__Exercise inputs__:
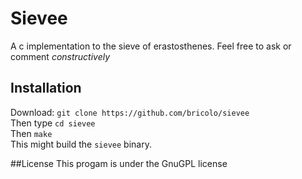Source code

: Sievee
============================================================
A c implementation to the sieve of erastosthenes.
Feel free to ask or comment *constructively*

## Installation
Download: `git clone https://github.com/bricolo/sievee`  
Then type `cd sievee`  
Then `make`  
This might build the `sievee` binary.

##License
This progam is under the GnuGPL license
---
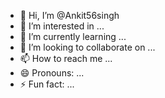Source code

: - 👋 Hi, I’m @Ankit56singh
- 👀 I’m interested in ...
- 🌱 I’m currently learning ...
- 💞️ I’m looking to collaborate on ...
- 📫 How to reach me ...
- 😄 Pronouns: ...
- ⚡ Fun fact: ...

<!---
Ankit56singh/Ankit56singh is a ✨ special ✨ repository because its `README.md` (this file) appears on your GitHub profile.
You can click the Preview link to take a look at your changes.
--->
* * *
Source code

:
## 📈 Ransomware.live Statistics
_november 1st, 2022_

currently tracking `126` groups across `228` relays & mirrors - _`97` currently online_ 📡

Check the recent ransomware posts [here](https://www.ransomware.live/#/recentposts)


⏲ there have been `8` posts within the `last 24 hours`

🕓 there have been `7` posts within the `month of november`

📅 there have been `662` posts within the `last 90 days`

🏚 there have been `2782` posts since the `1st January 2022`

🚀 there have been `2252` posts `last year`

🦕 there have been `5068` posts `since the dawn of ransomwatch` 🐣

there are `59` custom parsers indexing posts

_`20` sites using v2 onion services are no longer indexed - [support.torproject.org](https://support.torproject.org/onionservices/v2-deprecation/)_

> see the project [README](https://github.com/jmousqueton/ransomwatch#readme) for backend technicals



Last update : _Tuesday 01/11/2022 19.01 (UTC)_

__Exercise objective__:
Search the records for the word "there" and copy every line where it occurs.

__Exercise output__:
⏲ there have been `8` posts within the `last 24 hours`
🕓 there have been `7` posts within the `month of november`
📅 there have been `662` posts within the `last 90 days`
🏚 there have been `2782` posts since the `1st January 2022`
🚀 there have been `2252` posts `last year`
🦕 there have been `5068` posts `since the dawn of ransomwatch` 🐣
there are `59` custom parsers indexing posts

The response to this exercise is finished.